Earlier this year it was revealed that Warner Bros, following a string of costly movies that hadn’t hit box office gold (Pan, Jupiter Ascending, The Man From U.N.C.L.E., In The Heart Of The Sea), was restructuring its blockbuster movie business. Fewer films, fewer risks, more franchises, and more centering around movie universes seems to be the new approach, and the appointment of a new corporate team to oversee the Harry Potter franchise last week was one part of that.

In some ways, it marks the end of an era. Whilst it retains its relationships with key directing talent (Ben Affleck, Clint Eastwood, Christopher Nolan for instance), Warner Bros was, for the bulk of the 1990s in particular, the studio that the others were trying to mimic. It worked with the same stars and filmmakers time and time again, and under then-chiefs Terry Semel and Robert Daly, relationships with key talent were paramount.

Furthermore, the studio knew to leave that talent to do its job, and was also ahead of the pack in developing franchises that it could rely on to give it a string of hits.

However, whilst Warner Bros is having troubles now, its way of doing business was first seriously challenged by the failure of its slate in the summer of 1997. Once again, it seemed to have a line up to cherish, that others were envious of. But as film by film failed to click, every facet of Warner Bros’ blockbuster strategy suddenly came under scrutiny, and would ultimately fairly dramatically change. Just two summers later, the studio released The Matrix, and blockbuster cinema changed again.

But come the start of summer 1997? These are the movies that Warner Bros had lined up, and this is what happened…

February - National Lampoon’s Vegas Vacation

Things actually had got off to a decent enough start for the studio earlier in the year, so it's worth kicking off there. It brought Chevy Chase and Beverly D’Angelo back together, for the fourth National Lampoon movie, and the first since 1989’s National Lampoon’s Christmas Vacation. Interestingly, it dropped the National Lampoon moniker in the Us, and instead released the eventual movie as Vegas Vacation. It was a belated sequel, back when belated sequels weren’t that big a thing.

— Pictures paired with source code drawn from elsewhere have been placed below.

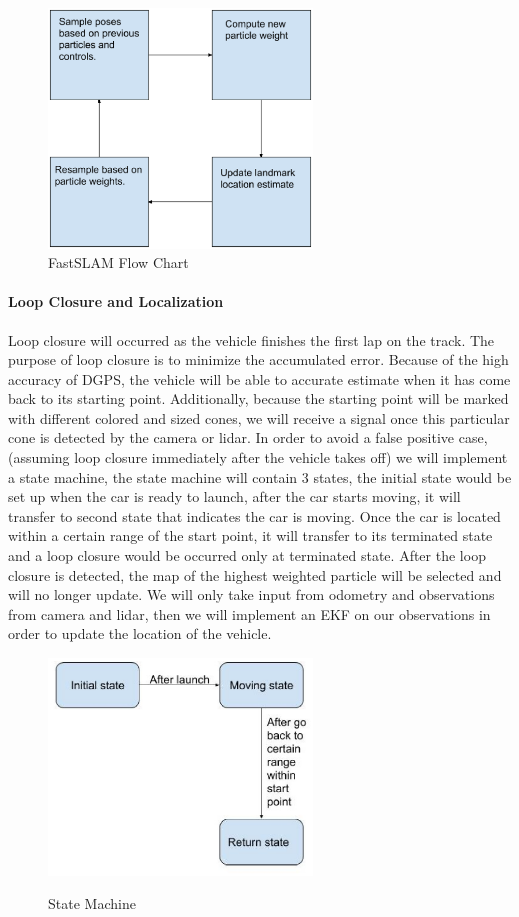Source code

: \documentclass[10pt, onecolumn, draftclsnofoot, letterpaper,compsoc]{IEEEtran}
\begin{document}
\begin{figure}[H]
\label{fig:FastSLAM}
\centering
\caption{FastSLAM Flow Chart}
\includegraphics[width=7cm]{images/FastSLAMflow}
\end{figure}

\paragraph{Loop Closure and Localization}
Loop closure will occurred as the vehicle finishes the first lap on the track. The purpose of loop closure is to minimize the accumulated error. Because of the high accuracy of DGPS, the vehicle will be able to accurate estimate when it has come back to its starting point. Additionally, because the starting point will be marked with different colored and sized cones, we will receive a signal once this particular cone is detected by the camera or lidar. In order to avoid a false positive case, (assuming loop closure immediately after the vehicle takes off) we will implement a state machine, the state machine will contain 3 states, the initial state would be set up when the car is ready to launch, after the car starts moving, it will transfer to second state that indicates the car is moving. Once the car is located within a certain range of the start point, it will transfer to its terminated state and a loop closure would be occurred only at terminated state. After the loop closure is detected, the map of the highest weighted particle will be selected and will no longer update. We will only take input from odometry and observations from camera and lidar, then we will implement an EKF on our observations in order to update the location of the vehicle.
\begin{figure}[H]
    \centering
    \caption{State Machine}
    \includegraphics[width=7cm]{images/State_Machine}
    \label{fig:State_Machine}
\end{figure}
\end{document}
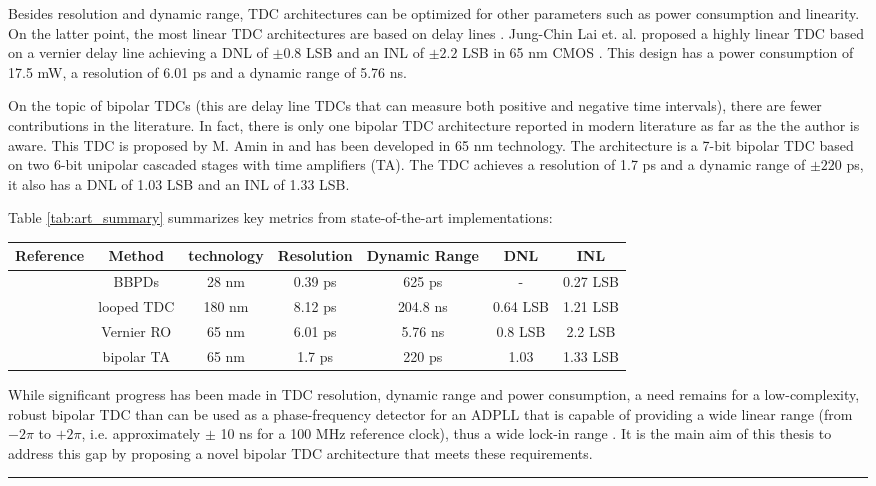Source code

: Besides resolution and dynamic range, TDC architectures can be optimized for other parameters such as power consumption and linearity. On the latter point, the most linear TDC architectures are based on delay lines
\cite{Henzler2010}. Jung-Chin Lai et. al. proposed a highly linear TDC based on a vernier delay line achieving a DNL of $\pm 0.8$ LSB and an INL of $\pm 2.2$ LSB in 65 nm CMOS \cite{Lai2017}. This design has a
power consumption of 17.5 mW, a resolution of 6.01 ps and a dynamic range of 5.76 ns.


On the topic of bipolar TDCs (this are delay line TDCs that can measure both positive and negative time intervals), there are fewer contributions in the literature. In fact, there is only one bipolar TDC architecture
reported in modern literature as far as the the author is aware. This TDC is proposed by M. Amin in \cite{MohammadAmin2022} and has been developed in 65 nm technology. The architecture is a 7-bit bipolar TDC based
on two 6-bit unipolar cascaded stages with time amplifiers (TA). The TDC achieves a resolution of 1.7 ps and a dynamic range of $\pm 220$ ps, it also has a DNL of 1.03 LSB and an INL of 1.33 LSB.

Table \ref{tab:art_summary} summarizes key metrics from state-of-the-art implementations:

{\scriptsize
\begin{tabular*}{1\linewidth}{@{\extracolsep{\fill}}ccccccc}
    \hline
    Reference & Method & technology & Resolution & Dynamic Range & DNL & INL \\
    \hline
    \cite{Meng2025} & BBPDs & 28 nm & 0.39 ps & 625 ps & - & 0.27 LSB \\
    \cite{Narku-Tetteh2014} & looped TDC & 180 nm & 8.12 ps & 204.8 ns & 0.64 LSB & 1.21 LSB \\
    \cite{Lai2017} & Vernier RO & 65 nm & 6.01 ps & 5.76 ns & 0.8 LSB & 2.2 LSB \\
    \cite{MohammadAmin2022} & bipolar TA & 65 nm & 1.7 ps & 220 ps & 1.03 & 1.33 LSB \\
\end{tabular*}
}
\label{tab:art_summary}

\vspace{0.5cm}

While significant progress has been made in TDC resolution, dynamic range and power consumption, a need remains for a low-complexity, robust bipolar TDC than can be used as a phase-frequency detector
for an ADPLL that is capable of providing a wide linear range (from $-2\pi$ to $+2\pi$, i.e. approximately $\pm$ 10 ns for a 100 MHz reference clock), thus a wide lock-in range \cite{Meng2025}. It is the main
aim of this thesis to address this gap by proposing a novel bipolar TDC architecture that meets these requirements.

\noindent\rule{\textwidth}{1pt}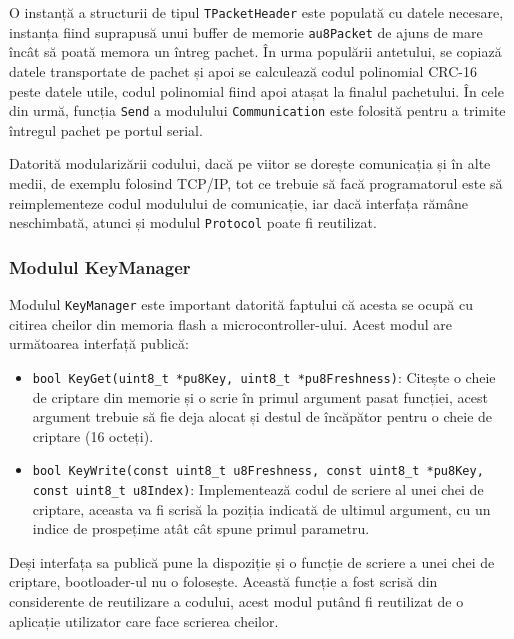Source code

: \documentclass[12pt,a4paper,titlepage]{report}
\begin{document}
O instanță a structurii de tipul \texttt{TPacketHeader} este populată cu datele necesare, instanța fiind suprapusă unui buffer de memorie \texttt{au8Packet} de ajuns de mare încât să poată memora un întreg pachet. În urma populării antetului, se copiază datele transportate de pachet și apoi se calculează codul polinomial CRC-16 peste datele utile, codul polinomial fiind apoi atașat la finalul pachetului. În cele din urmă, funcția \texttt{Send} a modulului \texttt{Communication} este folosită pentru a trimite întregul pachet pe portul serial.

Datorită modularizării codului, dacă pe viitor se dorește comunicația și în alte medii, de exemplu folosind TCP/IP, tot ce trebuie să facă programatorul este să reimplementeze codul modulului de comunicație, iar dacă interfața rămâne neschimbată, atunci și modulul \texttt{Protocol} poate fi reutilizat.

\subsubsection{Modulul KeyManager}

Modulul \texttt{KeyManager} este important datorită faptului că acesta se ocupă cu citirea cheilor din memoria flash a  microcontroller-ului. Acest modul are următoarea interfață publică:

\begin{itemize}
\item \texttt{bool KeyGet(uint8\_t *pu8Key, uint8\_t *pu8Freshness)}: Citește o cheie de criptare din memorie și o scrie în primul argument pasat funcției, acest argument trebuie să fie deja alocat și destul de încăpător pentru o cheie de criptare (16 octeți).
\item \texttt{bool KeyWrite(const uint8\_t u8Freshness, const uint8\_t *pu8Key, const uint8\_t u8Index)}: Implementează codul de scriere al unei chei de criptare, aceasta va fi scrisă la poziția indicată de ultimul argument, cu un indice de prospețime atât cât spune primul parametru.
\end{itemize}

Deși interfața sa publică pune la dispoziție și o funcție de scriere a unei chei de criptare, bootloader-ul nu o folosește. Această funcție a fost scrisă din considerente de reutilizare a codului, acest modul putând fi reutilizat de o aplicație utilizator care face scrierea cheilor.
\end{document}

The film was quickly pulled apart by reviewers, but it still just about clawed a profit. The production budget of $25m was eclipsed by the Us gross of $36m, and the movie would do comfortable business on video/DVD. Not a massive hit, then, but hardly a project that had a sense of foreboding about it.

Yet the problems were not far away.

May – Father's Day

Warner Bros had a mix of movies released in the Us in March and April 1997, including modest Wesley Snipes-headlined thriller Murder At 1600, and family flick Shiloh. But it launched its summer season with Father’s Day, an expensive packaged comedy from director Ivan Reitman, starring Robin Williams and Billy Crystal. It had hit written all over it.

Father’s Day was one of the movies packaged by the CAA agency, and its then-head, Mike Ovitz (listed regularly by Premiere magazine in the 1990s as one of the most powerful men in Hollywood, if not the most powerful man). That he brought together the stars, the director and the project, gave a studio a price tag, and the studio duly paid it. Given Warner Bros’ devotion to star talent (Mel Gibson, then one of the biggest movie stars in the world, and a major Warner Bros talent, was persuaded to film a cameo), it was a natural home for the film. It quickly did the deal. few questions asked.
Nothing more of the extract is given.